The human factor is a critical component which is underestimated. People walk out of your organisation every day and they are one of the most important assets that any organisation could have and they have a lot of knowledge in their minds. If that knowledge is not properly documented inside the knowledge repository of the organisation so that it is searchable, usable and reusable by everybody within the organisation and its clients then that knowledge is considered tacit knowledge and if that guy walks out or resigns or something happens to him, you have lost it.

That is something to consider and there are many such examples inside organisations based on the nature of their business. We look at all of these things. Business continuity is one of the new offerings that we have and we take it seriously.
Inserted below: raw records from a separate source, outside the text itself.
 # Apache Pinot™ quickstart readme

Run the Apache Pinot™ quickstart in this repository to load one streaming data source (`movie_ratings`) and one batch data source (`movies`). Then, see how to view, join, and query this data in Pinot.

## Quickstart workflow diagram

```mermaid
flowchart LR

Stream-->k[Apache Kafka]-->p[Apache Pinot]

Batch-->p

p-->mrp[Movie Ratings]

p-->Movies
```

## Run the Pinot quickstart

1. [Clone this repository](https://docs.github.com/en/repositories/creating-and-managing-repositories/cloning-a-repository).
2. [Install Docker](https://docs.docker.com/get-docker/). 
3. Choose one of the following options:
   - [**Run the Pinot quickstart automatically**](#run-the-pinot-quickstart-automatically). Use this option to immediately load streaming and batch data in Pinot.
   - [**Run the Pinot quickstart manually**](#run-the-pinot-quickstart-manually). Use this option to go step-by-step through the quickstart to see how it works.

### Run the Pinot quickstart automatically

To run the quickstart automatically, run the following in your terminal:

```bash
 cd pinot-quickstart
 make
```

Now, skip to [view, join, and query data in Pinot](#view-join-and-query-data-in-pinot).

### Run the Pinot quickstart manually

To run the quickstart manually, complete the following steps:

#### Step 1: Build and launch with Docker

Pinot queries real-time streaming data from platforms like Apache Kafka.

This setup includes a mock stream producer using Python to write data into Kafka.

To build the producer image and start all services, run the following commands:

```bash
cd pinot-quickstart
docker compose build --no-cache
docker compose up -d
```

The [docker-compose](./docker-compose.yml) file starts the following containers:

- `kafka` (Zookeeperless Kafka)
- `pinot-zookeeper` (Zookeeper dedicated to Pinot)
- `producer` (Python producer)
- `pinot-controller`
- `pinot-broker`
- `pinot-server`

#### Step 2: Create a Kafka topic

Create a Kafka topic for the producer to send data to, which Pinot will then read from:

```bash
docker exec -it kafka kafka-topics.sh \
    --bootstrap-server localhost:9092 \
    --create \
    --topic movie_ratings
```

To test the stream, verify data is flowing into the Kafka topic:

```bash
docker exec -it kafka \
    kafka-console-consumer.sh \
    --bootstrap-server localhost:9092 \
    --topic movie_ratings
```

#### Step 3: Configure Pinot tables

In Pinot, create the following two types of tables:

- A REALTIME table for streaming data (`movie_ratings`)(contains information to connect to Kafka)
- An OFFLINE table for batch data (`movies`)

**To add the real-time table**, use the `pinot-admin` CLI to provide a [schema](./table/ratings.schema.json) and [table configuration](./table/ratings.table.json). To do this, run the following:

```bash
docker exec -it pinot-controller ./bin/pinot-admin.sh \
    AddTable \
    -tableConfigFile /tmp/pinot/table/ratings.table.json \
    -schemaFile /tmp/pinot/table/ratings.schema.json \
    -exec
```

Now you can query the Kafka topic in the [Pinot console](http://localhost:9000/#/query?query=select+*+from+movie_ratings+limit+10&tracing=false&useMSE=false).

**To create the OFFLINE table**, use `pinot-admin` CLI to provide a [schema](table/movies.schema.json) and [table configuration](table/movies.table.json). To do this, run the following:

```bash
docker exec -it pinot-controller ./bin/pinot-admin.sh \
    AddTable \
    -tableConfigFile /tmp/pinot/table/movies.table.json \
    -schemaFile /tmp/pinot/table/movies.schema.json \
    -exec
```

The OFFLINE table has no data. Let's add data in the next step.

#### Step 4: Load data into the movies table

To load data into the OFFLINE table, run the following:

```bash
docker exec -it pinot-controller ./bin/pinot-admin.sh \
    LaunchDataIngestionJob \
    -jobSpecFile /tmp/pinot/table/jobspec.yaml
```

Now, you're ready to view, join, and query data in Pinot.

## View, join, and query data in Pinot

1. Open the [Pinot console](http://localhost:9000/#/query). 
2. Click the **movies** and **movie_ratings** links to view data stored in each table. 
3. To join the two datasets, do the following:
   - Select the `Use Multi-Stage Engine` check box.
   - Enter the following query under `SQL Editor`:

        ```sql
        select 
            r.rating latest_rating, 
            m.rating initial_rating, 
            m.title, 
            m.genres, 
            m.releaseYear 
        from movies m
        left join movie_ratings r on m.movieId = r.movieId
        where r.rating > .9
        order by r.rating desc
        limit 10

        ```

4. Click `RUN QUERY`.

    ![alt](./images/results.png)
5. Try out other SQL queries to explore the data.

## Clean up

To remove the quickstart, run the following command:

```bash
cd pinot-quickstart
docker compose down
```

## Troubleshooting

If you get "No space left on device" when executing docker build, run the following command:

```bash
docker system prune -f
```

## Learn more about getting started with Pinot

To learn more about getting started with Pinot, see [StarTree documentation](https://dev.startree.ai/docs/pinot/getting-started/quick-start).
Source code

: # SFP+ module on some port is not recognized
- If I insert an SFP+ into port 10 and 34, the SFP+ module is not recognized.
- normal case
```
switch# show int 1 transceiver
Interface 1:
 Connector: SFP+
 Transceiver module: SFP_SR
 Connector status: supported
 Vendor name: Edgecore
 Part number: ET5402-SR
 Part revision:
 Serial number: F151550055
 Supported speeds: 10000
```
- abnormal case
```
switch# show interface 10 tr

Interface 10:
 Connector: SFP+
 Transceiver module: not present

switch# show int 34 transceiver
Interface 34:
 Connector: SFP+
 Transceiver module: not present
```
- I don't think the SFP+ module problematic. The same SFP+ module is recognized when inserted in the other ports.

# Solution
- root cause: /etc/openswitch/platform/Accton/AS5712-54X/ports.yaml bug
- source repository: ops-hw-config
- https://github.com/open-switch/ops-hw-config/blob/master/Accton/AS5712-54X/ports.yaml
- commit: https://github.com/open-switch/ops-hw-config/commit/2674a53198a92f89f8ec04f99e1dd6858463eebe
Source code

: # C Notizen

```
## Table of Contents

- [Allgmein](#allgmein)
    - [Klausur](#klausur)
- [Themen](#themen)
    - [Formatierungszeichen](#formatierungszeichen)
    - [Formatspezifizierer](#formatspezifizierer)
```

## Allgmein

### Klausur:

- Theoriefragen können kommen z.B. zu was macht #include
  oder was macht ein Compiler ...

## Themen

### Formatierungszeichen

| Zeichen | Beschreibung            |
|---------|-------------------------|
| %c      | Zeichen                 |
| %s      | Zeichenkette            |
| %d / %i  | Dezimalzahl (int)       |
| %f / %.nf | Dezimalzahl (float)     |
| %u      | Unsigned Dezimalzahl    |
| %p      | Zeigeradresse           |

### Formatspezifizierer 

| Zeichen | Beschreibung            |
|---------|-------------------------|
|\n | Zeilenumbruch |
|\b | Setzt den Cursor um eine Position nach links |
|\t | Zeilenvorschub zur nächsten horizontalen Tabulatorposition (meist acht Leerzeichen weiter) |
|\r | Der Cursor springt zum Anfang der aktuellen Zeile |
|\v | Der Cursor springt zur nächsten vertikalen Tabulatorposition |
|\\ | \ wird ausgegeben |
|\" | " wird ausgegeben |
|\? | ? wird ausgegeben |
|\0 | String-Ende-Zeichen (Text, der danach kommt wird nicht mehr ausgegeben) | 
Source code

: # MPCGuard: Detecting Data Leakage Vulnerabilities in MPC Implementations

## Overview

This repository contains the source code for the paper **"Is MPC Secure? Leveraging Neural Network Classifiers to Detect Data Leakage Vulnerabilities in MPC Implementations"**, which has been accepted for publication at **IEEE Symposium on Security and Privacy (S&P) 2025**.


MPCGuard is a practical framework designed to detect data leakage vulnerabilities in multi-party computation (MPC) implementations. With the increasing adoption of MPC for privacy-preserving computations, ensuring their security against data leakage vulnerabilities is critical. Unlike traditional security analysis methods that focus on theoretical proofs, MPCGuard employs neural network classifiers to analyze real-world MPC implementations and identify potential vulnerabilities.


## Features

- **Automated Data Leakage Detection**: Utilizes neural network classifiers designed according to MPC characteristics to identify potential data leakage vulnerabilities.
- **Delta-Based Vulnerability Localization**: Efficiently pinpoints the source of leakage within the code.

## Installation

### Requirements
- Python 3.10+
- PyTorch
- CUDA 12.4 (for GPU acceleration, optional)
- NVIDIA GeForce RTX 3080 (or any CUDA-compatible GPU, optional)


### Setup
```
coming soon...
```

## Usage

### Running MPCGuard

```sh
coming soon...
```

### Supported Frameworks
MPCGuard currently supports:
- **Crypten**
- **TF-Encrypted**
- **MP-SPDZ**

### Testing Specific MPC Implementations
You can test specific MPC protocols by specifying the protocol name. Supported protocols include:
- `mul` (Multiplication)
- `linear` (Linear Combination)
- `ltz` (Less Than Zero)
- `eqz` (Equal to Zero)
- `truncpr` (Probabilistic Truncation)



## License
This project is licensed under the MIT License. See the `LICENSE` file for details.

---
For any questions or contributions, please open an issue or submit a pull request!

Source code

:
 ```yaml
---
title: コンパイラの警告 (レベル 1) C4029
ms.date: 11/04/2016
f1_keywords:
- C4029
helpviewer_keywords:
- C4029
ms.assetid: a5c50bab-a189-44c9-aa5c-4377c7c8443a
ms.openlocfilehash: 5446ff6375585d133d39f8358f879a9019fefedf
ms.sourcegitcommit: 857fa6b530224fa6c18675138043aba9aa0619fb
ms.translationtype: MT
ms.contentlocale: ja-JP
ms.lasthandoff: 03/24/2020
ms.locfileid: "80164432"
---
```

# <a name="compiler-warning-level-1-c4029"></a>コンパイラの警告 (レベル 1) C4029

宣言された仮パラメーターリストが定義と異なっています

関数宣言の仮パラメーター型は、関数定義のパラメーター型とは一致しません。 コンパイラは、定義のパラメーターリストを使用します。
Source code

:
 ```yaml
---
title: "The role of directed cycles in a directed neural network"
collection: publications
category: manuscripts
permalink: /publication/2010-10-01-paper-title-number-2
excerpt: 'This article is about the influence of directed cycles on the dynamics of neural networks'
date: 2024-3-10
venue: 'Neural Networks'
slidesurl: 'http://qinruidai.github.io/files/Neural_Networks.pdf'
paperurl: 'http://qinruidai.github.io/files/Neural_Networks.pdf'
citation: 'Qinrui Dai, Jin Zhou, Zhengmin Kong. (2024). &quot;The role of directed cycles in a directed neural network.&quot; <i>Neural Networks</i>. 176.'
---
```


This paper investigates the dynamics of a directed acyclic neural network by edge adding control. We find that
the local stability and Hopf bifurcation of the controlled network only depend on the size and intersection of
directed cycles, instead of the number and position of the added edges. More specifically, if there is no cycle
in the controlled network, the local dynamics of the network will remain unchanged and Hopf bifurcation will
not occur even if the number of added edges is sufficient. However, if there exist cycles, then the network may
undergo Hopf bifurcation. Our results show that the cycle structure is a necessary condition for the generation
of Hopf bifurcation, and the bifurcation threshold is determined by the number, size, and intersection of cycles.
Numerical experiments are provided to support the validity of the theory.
We look at it at various levels inside the organisation not only in the technology level.

Is there anything else that you would like to add?

I cannot emphasise enough the importance of every one of us taking a moment to think “what am I doing and why am I doing it?” If you are sharing information, using WhatsApp, publishing posts on Facebook, tweeting or putting information online on dropbox or any other form: think! Whatever leaves your own private machine is not yours anymore. Think twice before you share anything. It is important to share because you can get a lot of knowledge from researching on the internet and learning from it.

It is important to share but you must be careful what you share, you must think about what you may not want to have on the internet. Be careful of the format you put online. Think and be wise about the way you share, don’t simply think that you have the media in your hand and you can share everything and then stop it later on. You cannot. Be careful. Be wise. Think about the importance of your own personal privacy. Think about your family’s privacy and your business´s privacy.

When you go into any conference, hotel, resort or restaurant and sign into their Wi-Fi network, make sure that your devices are properly protected especially if you hold a middle management or top management position where corporate data is at your fingertips and it could be at the fingertips of someone else.